Set Your Circadian Clock:
Yet Another Role for the Bedroom in the Treatment of Infertility
We all know the bedroom is important in the fertility process – but
not only for the reason you think. Birds and bees aside, another act takes
place in the bedroom that is essential for optimal reproductive function:
getting a restful night of sleep. Researchers have known for years that
shift work (working nights or rotating day/night shifts) is associated
with depression, obesity, breast cancer, menstrual irregularity, endometriosis,
infertility, miscarriage and pre-term birth. Now the advent of electronics,
backlit reading devices, 24 hour on demand cable, and the overall increased
pace of life have put us at risk of chronic sleep deprivation.
The importance of restful sleep for optimal fertility cannot be overlooked.
Here are some key facts about sleep and fertility:
The Circadian Clock allows all living beings to anticipate regular, repeating
events that happen about the same time each day. In mammals "clock
genes" found in two master endocrine glands, the hypothalamus and
pituitary, control this rhythm. Hormonal signals from the clock genes
in the master glands speak to clock genes in other parts of the body,
instructing them how to function in response to the time of day. Our reproductive
system is directly tied into the circadian rhythm.
The action of the clock genes is driven by three major input sources:
Light: Research shows individuals re-set their sleep/wake rhythm to match
the light and dark patterns around them.
Time: Our cognitive reaction to schedules, clocks and work patterns is
strong and can override our natural sleep rhythms.

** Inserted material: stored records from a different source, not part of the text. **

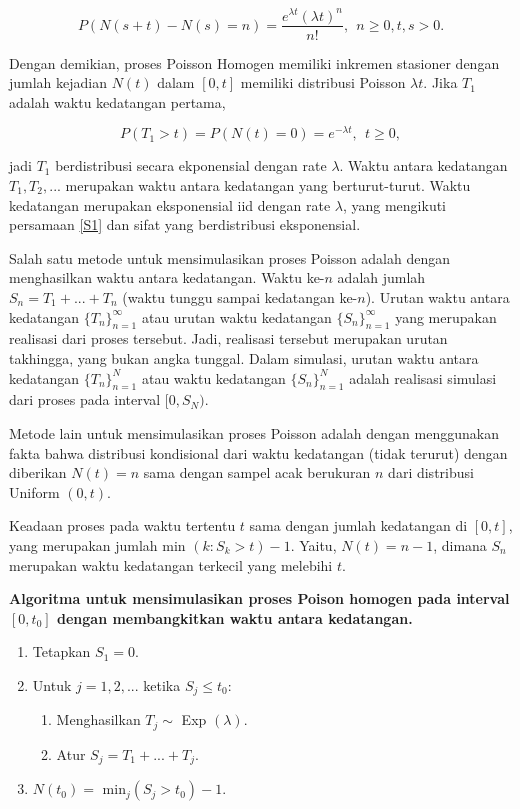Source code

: \documentclass[a4paper,12pt]{article}
\theoremstyle{definition}
\begin{document}
\begin{equation} \label{S1}
    P(N(s+t)-N(s) = n) = \frac{e^{\lambda t} (\lambda t)^n}{n!},\ \ n \geq 0, t, s > 0.
\end{equation}

Dengan demikian, proses Poisson Homogen memiliki inkremen stasioner dengan jumlah kejadian $N(t)$ dalam $[0, t]$ memiliki distribusi Poisson $\lambda t$. Jika $T_1$ adalah waktu kedatangan pertama, 

\begin{equation*}
    P(T_1 > t) = P(N(t) = 0) = e^{- \lambda t}, \ \ t \geq 0,
\end{equation*}

jadi $T_1$ berdistribusi secara ekponensial dengan rate $\lambda$. Waktu antara kedatangan $T_1, T_2, ...$ merupakan waktu antara kedatangan yang berturut-turut. Waktu kedatangan merupakan eksponensial iid dengan rate $\lambda$, yang mengikuti persamaan \ref{S1} dan sifat yang berdistribusi eksponensial.

Salah satu metode untuk mensimulasikan proses Poisson adalah dengan menghasilkan waktu antara kedatangan. Waktu ke-$n$ adalah jumlah $S_n = T_1 + ... + T_n$ (waktu tunggu sampai kedatangan ke-$n$). Urutan waktu antara kedatangan $\{ T_n \}^\infty _{n=1}$ atau urutan waktu kedatangan $\{ S_n \}^\infty _{n=1}$ yang merupakan realisasi dari proses tersebut. Jadi, realisasi tersebut merupakan urutan takhingga, yang bukan angka tunggal. Dalam simulasi, urutan waktu antara kedatangan $\{T_n\}^N _{n=1}$ atau waktu kedatangan $\{S_n\}^N _{n=1}$ adalah realisasi simulasi dari proses pada interval $[0, S_N)$.

Metode lain untuk mensimulasikan proses Poisson adalah dengan menggunakan fakta bahwa distribusi kondisional dari waktu kedatangan (tidak terurut) dengan diberikan $N(t)=n$ sama dengan sampel acak berukuran $n$ dari distribusi Uniform $(0, t)$. 

Keadaan proses pada waktu tertentu $t$ sama dengan jumlah kedatangan di $[0, t]$, yang merupakan jumlah min $(k : S_k > t) - 1$. Yaitu, $N(t) = n - 1$, dimana $S_n$ merupakan waktu kedatangan terkecil yang melebihi $t$.

\textbf{Algoritma untuk mensimulasikan proses Poison homogen pada interval $[0, t_0]$ dengan membangkitkan waktu antara kedatangan.} 
\begin{enumerate}
    \item Tetapkan $S_1 = 0$.
    \item Untuk $j = 1, 2, ...$ ketika $S_j \leq t_0$:
        \begin{enumerate}
            \item Menghasilkan $T_j \sim$ Exp $(\lambda)$.
            \item Atur $S_j = T_1 + ... + T_j$.
        \end{enumerate}
    \item $N(t_0) =$ min$_j(S_j > t_0) - 1$. 
\end{enumerate}
\end{document}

Melatonin: Melatonin is a hormone secreted from the pineal gland that helps
regulate our body's sleep/wake cycle (circadian rhythm). Melatonin
is derived from another important hormone, serotonin. It is produced in
response to retinal signals and can cause marked drowsiness. Melatonin
rises in the evening and lowers towards dawn.
A good sleep pattern should allow you to fall asleep easily in the evenings
and wake up feeling refreshed. If this is not your experience you may
not be getting the hormonal and restorative benefits of restful sleep
and a natural circadian rhythm.
So what can the sleep-challenged among us do? It is possible to reset your
sleep rhythms naturally. The following strategies can help:
- Try to go to sleep and get up the same time every day, even weekends. Staying
up late on Friday and Saturday night makes it hard to hit the hay early
on Sunday evening and makes the alarm on Monday seem way to early.
- Try acupuncture. Acupuncture has been shown to help improve sleep quality
and to relieve insomnia. Acupuncture has other benefits for reproduction
so it's a win/win.
- Cut out stimulants like caffeine and nicotine as well as alcohol. While
alcohol may seem to help you fall asleep it can drastically impair sleep
quality as the night goes on.
- Exercise daily, outside if possible. Exercise ensures that our body and
mind are fatigued when we lay our heads down at the end of the day.
- Get outside, sit as close as possible to the window at work and turn off
(or radically dim) that e-reader you use before bed. Exposure to natural
light is a wonderful way to reset the circadian clock. Spending too much
time inside, exposed to artificial light is disruptive to our natural
- Try yoga. Creating a gentle stretching regimen can help you release tension
and stimulate your body's rest, digest and nest signals. Gentle yoga
and breathing techniques can help you transition from your hectic life
to restful sleep.
- Consider a melatonin supplement. Melatonin is considered a safe, well-tolerated
nutritional supplement and can help with sleep. In addition, studies have
shown benefits of melatonin supplementation for male and female fertility.
Melatonin alone will not reset the clock but, in conjunction with the
strategies above, may help in the retraining process.
- Try a meditative visualization once you have lied down to fall asleep.
Imagine a string coming out of your body and solely breathe to the string.
If your mind gets side tracked, catch yourself and say/think "I am
supposed to be breathing to the string." By solely concentrating
on this, your breathing will slow down and you will enter into a very
relaxed state of mind. As a result, it will be easier to fall asleep.
- Gamble, K. Frontiers in Endocrinology, volume 4, article 92.
- Eryilmaz, O. J Assist Reprod Genet. Sep 2011; 28(9): 815–820.